WHAT IS BEING ASKED: Search the data for the word "zoom" and copy every line that contains it.
(DATASET RECORDS Opens)
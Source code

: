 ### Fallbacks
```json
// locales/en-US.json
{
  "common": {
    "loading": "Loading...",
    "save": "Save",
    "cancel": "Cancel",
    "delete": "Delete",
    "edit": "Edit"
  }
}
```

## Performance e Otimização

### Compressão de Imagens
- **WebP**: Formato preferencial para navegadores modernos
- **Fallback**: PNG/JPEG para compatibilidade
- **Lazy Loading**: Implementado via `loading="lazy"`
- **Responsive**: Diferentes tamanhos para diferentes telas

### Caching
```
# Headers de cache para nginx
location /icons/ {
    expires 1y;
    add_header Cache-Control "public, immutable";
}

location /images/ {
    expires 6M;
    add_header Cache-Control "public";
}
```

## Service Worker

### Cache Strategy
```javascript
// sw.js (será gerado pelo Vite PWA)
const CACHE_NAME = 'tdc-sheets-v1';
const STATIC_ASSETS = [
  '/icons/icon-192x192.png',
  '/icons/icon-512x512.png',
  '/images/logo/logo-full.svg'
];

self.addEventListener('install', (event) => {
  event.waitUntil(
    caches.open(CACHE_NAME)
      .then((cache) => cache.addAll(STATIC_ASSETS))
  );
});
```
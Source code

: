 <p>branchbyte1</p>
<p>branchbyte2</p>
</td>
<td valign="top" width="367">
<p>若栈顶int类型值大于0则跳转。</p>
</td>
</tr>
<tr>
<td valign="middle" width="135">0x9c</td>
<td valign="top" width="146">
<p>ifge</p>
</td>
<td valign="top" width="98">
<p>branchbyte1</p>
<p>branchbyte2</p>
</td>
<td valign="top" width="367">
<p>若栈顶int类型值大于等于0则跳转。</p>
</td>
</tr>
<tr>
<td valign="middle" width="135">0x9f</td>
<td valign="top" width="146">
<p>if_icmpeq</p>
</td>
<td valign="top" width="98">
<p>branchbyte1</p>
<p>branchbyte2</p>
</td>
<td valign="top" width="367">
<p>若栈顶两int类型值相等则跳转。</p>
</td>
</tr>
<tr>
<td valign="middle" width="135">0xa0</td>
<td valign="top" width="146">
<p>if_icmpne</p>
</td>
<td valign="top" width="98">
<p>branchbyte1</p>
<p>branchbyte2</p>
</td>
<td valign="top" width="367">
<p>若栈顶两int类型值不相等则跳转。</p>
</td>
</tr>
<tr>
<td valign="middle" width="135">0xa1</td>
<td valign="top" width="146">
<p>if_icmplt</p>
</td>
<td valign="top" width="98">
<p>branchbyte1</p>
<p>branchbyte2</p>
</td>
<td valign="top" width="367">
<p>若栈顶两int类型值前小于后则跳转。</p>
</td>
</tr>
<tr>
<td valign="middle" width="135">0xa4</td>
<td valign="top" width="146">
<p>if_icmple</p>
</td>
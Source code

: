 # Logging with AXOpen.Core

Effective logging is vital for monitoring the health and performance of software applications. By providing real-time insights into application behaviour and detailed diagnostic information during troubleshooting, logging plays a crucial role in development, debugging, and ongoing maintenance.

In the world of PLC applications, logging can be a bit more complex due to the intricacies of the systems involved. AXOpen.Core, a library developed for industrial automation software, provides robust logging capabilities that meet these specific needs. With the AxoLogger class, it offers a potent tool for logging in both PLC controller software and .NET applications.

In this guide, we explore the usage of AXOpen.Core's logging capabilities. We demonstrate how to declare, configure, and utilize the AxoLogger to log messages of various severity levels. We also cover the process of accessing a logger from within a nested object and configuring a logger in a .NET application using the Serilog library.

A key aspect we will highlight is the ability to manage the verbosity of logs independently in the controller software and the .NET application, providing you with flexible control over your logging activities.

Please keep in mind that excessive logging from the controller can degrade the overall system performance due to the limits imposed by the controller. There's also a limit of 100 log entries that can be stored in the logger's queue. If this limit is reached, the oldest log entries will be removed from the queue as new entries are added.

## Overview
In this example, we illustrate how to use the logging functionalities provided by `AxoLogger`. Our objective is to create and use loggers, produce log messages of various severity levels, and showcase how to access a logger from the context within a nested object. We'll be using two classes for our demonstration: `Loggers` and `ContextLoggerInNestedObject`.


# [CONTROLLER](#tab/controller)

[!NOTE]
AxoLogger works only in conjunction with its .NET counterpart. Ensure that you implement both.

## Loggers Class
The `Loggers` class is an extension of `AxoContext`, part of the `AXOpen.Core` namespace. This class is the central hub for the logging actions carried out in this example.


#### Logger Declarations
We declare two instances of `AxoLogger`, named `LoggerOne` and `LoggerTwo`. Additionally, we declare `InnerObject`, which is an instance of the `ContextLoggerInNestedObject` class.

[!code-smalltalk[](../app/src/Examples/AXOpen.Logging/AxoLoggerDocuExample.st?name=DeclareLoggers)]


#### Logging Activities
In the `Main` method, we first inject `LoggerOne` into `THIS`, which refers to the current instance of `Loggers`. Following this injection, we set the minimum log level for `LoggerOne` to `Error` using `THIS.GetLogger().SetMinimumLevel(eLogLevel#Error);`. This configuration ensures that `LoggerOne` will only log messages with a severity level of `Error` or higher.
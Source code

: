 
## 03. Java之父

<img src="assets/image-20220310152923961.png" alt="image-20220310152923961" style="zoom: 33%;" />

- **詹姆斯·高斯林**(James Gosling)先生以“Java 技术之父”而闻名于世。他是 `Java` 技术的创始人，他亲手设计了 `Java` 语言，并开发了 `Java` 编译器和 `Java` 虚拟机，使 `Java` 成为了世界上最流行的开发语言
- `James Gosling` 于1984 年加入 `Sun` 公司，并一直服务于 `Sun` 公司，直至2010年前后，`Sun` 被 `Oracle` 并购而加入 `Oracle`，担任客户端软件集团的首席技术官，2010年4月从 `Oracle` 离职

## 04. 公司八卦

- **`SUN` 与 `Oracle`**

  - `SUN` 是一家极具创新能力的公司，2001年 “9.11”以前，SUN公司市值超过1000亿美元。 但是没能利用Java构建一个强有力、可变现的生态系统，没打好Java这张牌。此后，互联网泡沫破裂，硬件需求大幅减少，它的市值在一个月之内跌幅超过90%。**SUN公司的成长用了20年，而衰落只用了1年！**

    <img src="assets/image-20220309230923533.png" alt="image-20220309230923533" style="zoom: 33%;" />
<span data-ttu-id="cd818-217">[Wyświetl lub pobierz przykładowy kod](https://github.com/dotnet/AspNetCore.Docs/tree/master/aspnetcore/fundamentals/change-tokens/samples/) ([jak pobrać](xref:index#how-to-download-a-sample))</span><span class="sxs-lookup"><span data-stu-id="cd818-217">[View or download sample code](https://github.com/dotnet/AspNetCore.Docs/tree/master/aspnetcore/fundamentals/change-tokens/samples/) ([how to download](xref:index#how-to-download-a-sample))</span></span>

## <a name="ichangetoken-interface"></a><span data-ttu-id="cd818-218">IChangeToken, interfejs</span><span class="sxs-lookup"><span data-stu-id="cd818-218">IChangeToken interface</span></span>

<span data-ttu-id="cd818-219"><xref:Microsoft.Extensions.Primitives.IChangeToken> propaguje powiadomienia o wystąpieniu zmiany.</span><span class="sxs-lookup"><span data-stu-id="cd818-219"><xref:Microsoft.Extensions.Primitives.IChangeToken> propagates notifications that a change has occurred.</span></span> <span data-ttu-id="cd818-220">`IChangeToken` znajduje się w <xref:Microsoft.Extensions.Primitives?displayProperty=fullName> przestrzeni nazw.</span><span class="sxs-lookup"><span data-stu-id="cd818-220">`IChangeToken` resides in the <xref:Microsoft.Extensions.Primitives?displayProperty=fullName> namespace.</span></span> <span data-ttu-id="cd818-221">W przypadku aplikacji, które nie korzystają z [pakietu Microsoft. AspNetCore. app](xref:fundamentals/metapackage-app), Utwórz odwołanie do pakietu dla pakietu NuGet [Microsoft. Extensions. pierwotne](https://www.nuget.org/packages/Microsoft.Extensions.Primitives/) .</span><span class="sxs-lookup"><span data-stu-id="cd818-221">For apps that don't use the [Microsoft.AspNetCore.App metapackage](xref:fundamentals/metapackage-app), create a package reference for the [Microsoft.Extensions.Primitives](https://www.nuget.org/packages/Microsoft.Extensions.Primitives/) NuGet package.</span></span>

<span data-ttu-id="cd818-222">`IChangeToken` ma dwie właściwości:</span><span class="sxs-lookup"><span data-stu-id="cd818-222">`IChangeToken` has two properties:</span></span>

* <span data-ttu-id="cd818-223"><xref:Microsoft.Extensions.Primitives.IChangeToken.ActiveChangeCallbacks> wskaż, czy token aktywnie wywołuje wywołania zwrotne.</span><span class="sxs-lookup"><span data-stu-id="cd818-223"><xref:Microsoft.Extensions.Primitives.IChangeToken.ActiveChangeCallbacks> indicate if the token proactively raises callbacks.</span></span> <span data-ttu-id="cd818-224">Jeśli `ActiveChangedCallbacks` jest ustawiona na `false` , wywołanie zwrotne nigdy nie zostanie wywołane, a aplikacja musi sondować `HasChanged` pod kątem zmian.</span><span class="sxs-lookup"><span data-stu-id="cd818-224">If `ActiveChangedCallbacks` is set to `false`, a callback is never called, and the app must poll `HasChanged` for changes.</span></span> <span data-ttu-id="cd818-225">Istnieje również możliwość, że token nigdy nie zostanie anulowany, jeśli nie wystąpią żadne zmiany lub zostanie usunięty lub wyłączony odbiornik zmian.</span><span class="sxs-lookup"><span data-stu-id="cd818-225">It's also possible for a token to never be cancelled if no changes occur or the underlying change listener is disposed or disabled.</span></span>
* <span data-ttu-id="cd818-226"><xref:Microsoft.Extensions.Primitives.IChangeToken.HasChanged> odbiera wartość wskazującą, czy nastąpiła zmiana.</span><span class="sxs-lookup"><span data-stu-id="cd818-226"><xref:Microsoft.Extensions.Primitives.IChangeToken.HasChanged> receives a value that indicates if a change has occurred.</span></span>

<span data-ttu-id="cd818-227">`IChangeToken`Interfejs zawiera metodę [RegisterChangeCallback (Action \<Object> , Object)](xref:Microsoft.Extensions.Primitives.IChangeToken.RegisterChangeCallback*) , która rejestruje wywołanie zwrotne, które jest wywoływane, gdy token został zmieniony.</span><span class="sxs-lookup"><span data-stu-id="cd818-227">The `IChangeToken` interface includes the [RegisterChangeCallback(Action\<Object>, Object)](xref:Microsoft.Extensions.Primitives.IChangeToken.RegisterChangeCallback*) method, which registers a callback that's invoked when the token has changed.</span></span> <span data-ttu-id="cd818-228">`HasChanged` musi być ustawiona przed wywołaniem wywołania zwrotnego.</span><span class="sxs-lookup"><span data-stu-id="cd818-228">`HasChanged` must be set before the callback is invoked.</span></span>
(DATASET RECORDS Closes)
SOLUTION:
<img src="assets/image-20220310152923961.png" alt="image-20220310152923961" style="zoom: 33%;" />
    <img src="assets/image-20220309230923533.png" alt="image-20220309230923533" style="zoom: 33%;" />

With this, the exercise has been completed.